La peur est une émotion forte, l’une des émotions dites primaires qui nous renseignent sur le danger et permettent de nous en préserver. La peur rationnelle et motivée nous empêche d’agir précipitamment et le regretter après, et dans ce contexte elle n’a pas à être combattue. Par contre, lorsqu’un employé se trouve dans une situation défavorable au sein de son entreprise, en subissant par exemple de mauvais traitements, la manipulation psychologique voire le «chantage à l’emploi», prendre du recul et évaluer sa situation peut lui donner du courage pour oser le changement et finalement améliorer sa situation. La meilleure façon de le faire c’est d’en parler avec une ou plusieurs personnes de confiance, expérimentées et non engagées dans les relations trop proches sur son lieu de travail actuel, et de faire des recherches sur les situations comparables. Et, surtout, consacrer le temps nécessaire à cette réflexion et laisser mûrir les idées.
Aussi, il me semble important de rappeler que si le changement a lieu, il doit être décidé en toute autonomie par la personne concernée et non pas imposé par ses conseillers, parce que c’est elle qui en subira ensuite les conséquences (positives ou négatives). Il faut aussi être conscient que chaque changement comporte une partie de risque relatif aux choses imprévisibles. L’accepter et en tenir compte aide à aborder la mobilité professionnelle avec plus de sérénité.

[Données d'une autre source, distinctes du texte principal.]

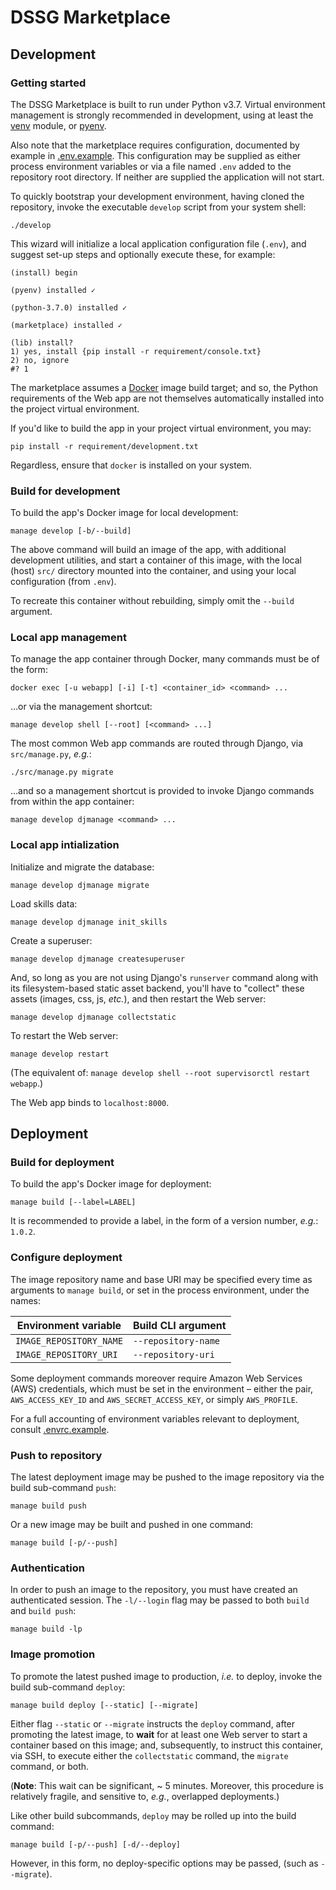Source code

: # DSSG Marketplace

## Development

### Getting started

The DSSG Marketplace is built to run under Python v3.7. Virtual environment management is strongly recommended in development, using at least the [venv](https://docs.python.org/3/library/venv.html) module, or [pyenv](https://github.com/pyenv/pyenv).

Also note that the marketplace requires configuration, documented by example in [.env.example](.env.example). This configuration may be supplied as either process environment variables or via a file named `.env` added to the repository root directory. If neither are supplied the application will not start.

To quickly bootstrap your development environment, having cloned the repository, invoke the executable `develop` script from your system shell:

    ./develop

This wizard will initialize a local application configuration file (`.env`), and suggest set-up steps and optionally execute these, for example:

    (install) begin

    (pyenv) installed ✓

    (python-3.7.0) installed ✓

    (marketplace) installed ✓

    (lib) install?
    1) yes, install {pip install -r requirement/console.txt}
    2) no, ignore
    #? 1

The marketplace assumes a [Docker](https://www.docker.com/) image build target; and so, the Python requirements of the Web app are not themselves automatically installed into the project virtual environment.

If you'd like to build the app in your project virtual environment, you may:

    pip install -r requirement/development.txt

Regardless, ensure that `docker` is installed on your system.

### Build for development

To build the app's Docker image for local development:

    manage develop [-b/--build]

The above command will build an image of the app, with additional development utilities, and start a container of this image, with the local (host) `src/` directory mounted into the container, and using your local configuration (from `.env`).

To recreate this container without rebuilding, simply omit the `--build` argument.

### Local app management

To manage the app container through Docker, many commands must be of the form:

    docker exec [-u webapp] [-i] [-t] <container_id> <command> ...

…or via the management shortcut:

    manage develop shell [--root] [<command> ...]

The most common Web app commands are routed through Django, via `src/manage.py`, *e.g.*:

    ./src/manage.py migrate

…and so a management shortcut is provided to invoke Django commands from within the app container:

    manage develop djmanage <command> ...

### Local app intialization

Initialize and migrate the database:

    manage develop djmanage migrate

Load skills data:

    manage develop djmanage init_skills

Create a superuser:

    manage develop djmanage createsuperuser

And, so long as you are not using Django's `runserver` command along with its filesystem-based static asset backend, you'll have to "collect" these assets (images, css, js, *etc.*), and then restart the Web server:

    manage develop djmanage collectstatic

To restart the Web server:

    manage develop restart

(The equivalent of: `manage develop shell --root supervisorctl restart webapp`.)

The Web app binds to `localhost:8000`.

## Deployment

### Build for deployment

To build the app's Docker image for deployment:

    manage build [--label=LABEL]

It is recommended to provide a label, in the form of a version number, *e.g.*: `1.0.2`.

### Configure deployment

The image repository name and base URI may be specified every time as arguments to `manage build`, or set in the process environment, under the names:

| Environment variable    | Build CLI argument  |
| --------------------    | ------------------  |
| `IMAGE_REPOSITORY_NAME` | `--repository-name` |
| `IMAGE_REPOSITORY_URI`  | `--repository-uri`  |

Some deployment commands moreover require Amazon Web Services (AWS) credentials, which must be set in the environment – either the pair, `AWS_ACCESS_KEY_ID` and `AWS_SECRET_ACCESS_KEY`, or simply `AWS_PROFILE`.

For a full accounting of environment variables relevant to deployment, consult [.envrc.example](.envrc.example).

### Push to repository

The latest deployment image may be pushed to the image repository via the build sub-command `push`:

    manage build push

Or a new image may be built and pushed in one command:

    manage build [-p/--push]

### Authentication

In order to push an image to the repository, you must have created an authenticated session. The `-l/--login` flag may be passed to both `build` and `build push`:

    manage build -lp

### Image promotion

To promote the latest pushed image to production, *i.e.* to deploy, invoke the build sub-command `deploy`:

    manage build deploy [--static] [--migrate]

Either flag `--static` or `--migrate` instructs the `deploy` command, after promoting the latest image, to **wait** for at least one Web server to start a container based on this image; and, subsequently, to instruct this container, via SSH, to execute either the `collectstatic` command, the `migrate` command, or both.

(**Note**: This wait can be significant, ~ 5 minutes. Moreover, this procedure is relatively fragile, and sensitive to, *e.g.*, overlapped deployments.)

Like other build subcommands, `deploy` may be rolled up into the build command:

    manage build [-p/--push] [-d/--deploy]

However, in this form, no deploy-specific options may be passed, (such as `--migrate`).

L’âge, par exemple, est-il un critère déterminant dans l’hésitation ?

C’est l’un des critères importants, mais peut-être pas déterminants. Une personne d’âge mûr a souvent plus de difficultés à retrouver l’emploi à la hauteur de ses ambitions, vu son acquis professionnel souvent très riche et les attentes salariales élevées, ou bien au contraire lorsqu’elle est dépassée sur le plan technologique. Sans parler de la discrimination à l’embauche liée à l’âge qui existe et qu’on ne peut pas nier. Toutefois, beaucoup dépend de son historique, de son réseau personnel et de l’attitude par rapport au changement.

A votre avis, faut-il souvent changer d’entreprise ?

Aussi souvent que la situation l’exige. Parfois, cela dépend de nous et parfois non (lorsque la société fait faillite, se délocalise ou change radicalement de profil d’activité). Quand nous sentons que nous avons bouclé un cycle de développement et de progrès professionnel, que la routine et l’ennui font baisser notre motivation, ou que les conditions de travail se dégradent (stagnation de la rémunération, difficultés des relations personnelles sur le lieu du travail), nous pouvons réfléchir aux opportunités du changement et nous y préparer concrètement.
En même temps, le changement régulier n’est pas une obligation : si un employé est parfaitement satisfait dans son entreprise (et vice versa), il peut aisément y passer toute sa carrière. Mais les cas d’une telle fidélité sont de plus en plus rares de nos jours. Si nous changeons d’entreprise après quelques années de travail, c’est tout à fait compréhensible et naturel. Par contre, si le changement a lieu tous les ans, il faudra nous attendre aux questions à ce sujet de la part de notre futur employeur.